Bringing together designers, biologists, engineers, coders, and anyone ‘bio-curious’ to participate, SXSW’s Biohacker event continues the ongoing and exciting discussion on the cutting edge of biohacking and promoting scientific awareness among everyday people. Biohacking, according to Ingram in an interview for SciArt Center, refers to “engaging and tinkering with biology outside of traditional labs...a way to learn more about biotechnology, and biology in general.”
Ingram is as interactive in her interests as she is with the diverse professionals she meets. In addition to her work with SXSW, her others collaborations leave traces of fundamental groundwork that brings the field of biological design to tangible reality. One notable example is Ingram’s illustration and design work for the Biobuilder book, put together through the collaborative efforts between Dr. Natalie Kuldell (instructor of synthetic biology labs at MIT), Rachel Bernstein (science journalist), and Dr. Katie Hart (a Biobuilder master teacher at UC Berkeley). Here, critically considered illustrations come together with relatable metaphors to bring synthetic biology to scholars, artists, designers, and others not already immersed in the science fields.
In addition to exemplifying design as a means to own a creative mind within science, Ingram also emphasized the role designers play in raising and considering critical and ethical questions.

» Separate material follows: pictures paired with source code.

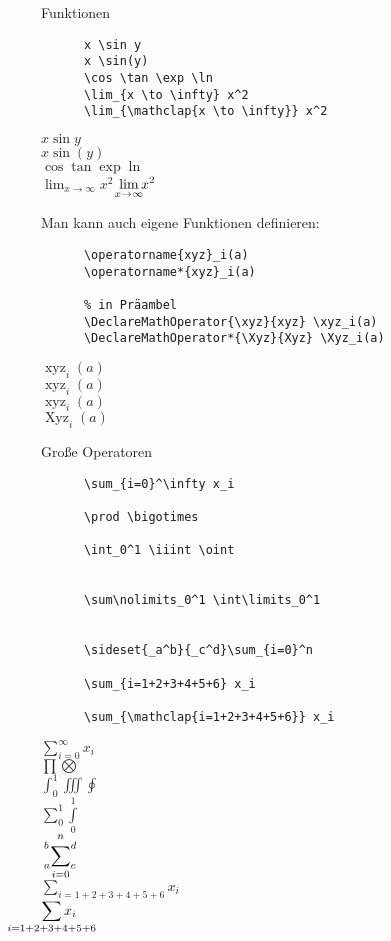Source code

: \begin{frame}[fragile]{Funktionen}
  \begin{CodeExample}{0.70}
    \begin{lstlisting}
      x \sin y
      x \sin(y)
      \cos \tan \exp \ln
      \lim_{x \to \infty} x^2 
      \lim_{\mathclap{x \to \infty}} x^2
    \end{lstlisting}
  \CodeResult
    $x \sin y$ \\
    $x \sin(y)$ \\
    $\cos \tan \exp \ln$ \\
    $\displaystyle \lim_{x \to \infty} x^2$
    $\displaystyle \lim_{\mathclap{x \to \infty}} x^2$
  \end{CodeExample}
  \vspace{5pt}
  Man kann auch eigene Funktionen definieren:
  \vspace{-1em}
  \begin{CodeExample}{0.70}
    \begin{lstlisting}
      \operatorname{xyz}_i(a)
      \operatorname*{xyz}_i(a)

      % in Präambel
      \DeclareMathOperator{\xyz}{xyz} \xyz_i(a)
      \DeclareMathOperator*{\Xyz}{Xyz} \Xyz_i(a)
    \end{lstlisting}
  \CodeResult
    $\operatorname{xyz}_i(a)$ \\
    $\displaystyle \operatorname*{xyz}_i(a)$ \\[\baselineskip]
    $\operatorname{xyz}_i(a)$ \\
    $\displaystyle \operatorname*{Xyz}_i(a)$
  \end{CodeExample}
\end{frame}

\begin{frame}[fragile]{Große Operatoren}
  \begin{CodeExample}{0.70}
    \begin{lstlisting}
      \sum_{i=0}^\infty x_i

      \prod \bigotimes

      \int_0^1 \iiint \oint


      \sum\nolimits_0^1 \int\limits_0^1


      \sideset{_a^b}{_c^d}\sum_{i=0}^n

      \sum_{i=1+2+3+4+5+6} x_i

      \sum_{\mathclap{i=1+2+3+4+5+6}} x_i
    \end{lstlisting}
  \CodeResult
    $\displaystyle \sum_{i=0}^\infty x_i$ \\
    $\displaystyle \prod \bigotimes$ \\
    $\displaystyle \int_0^1 \iiint \oint$  \\
    $\displaystyle \sum\nolimits_0^1 \int\limits_0^1$ \\
    $\displaystyle \sideset{_a^b}{_c^d}\sum_{i=0}^n$ \\
    $\displaystyle \sum_{i=1+2+3+4+5+6} x_i$ \\
    \hspace*{0.75cm}$\displaystyle \sum_{\mathclap{i=1+2+3+4+5+6}} x_i$
  \end{CodeExample}
\end{frame}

Ingram specifically referenced the case of Golden Rice, a genetically modified rice grain with added carotene, developed in Europe. Carotene is a necessary part of the human diet but it is found in a limited number of vegetables. Although Golden Rice could greatly benefit people living in developing and underdeveloped countries that lack access to this vital nutrient, many consumers from developed nations strongly oppose the idea of a genetically modified staple food. The controversy suspended the mass production of Golden Rice.
Before leaving our class and being on her way to the 2015 BioFabricate conference that same week, Ingram provided critical feedback to each of the four groups and their work-in-progress design and project proposals.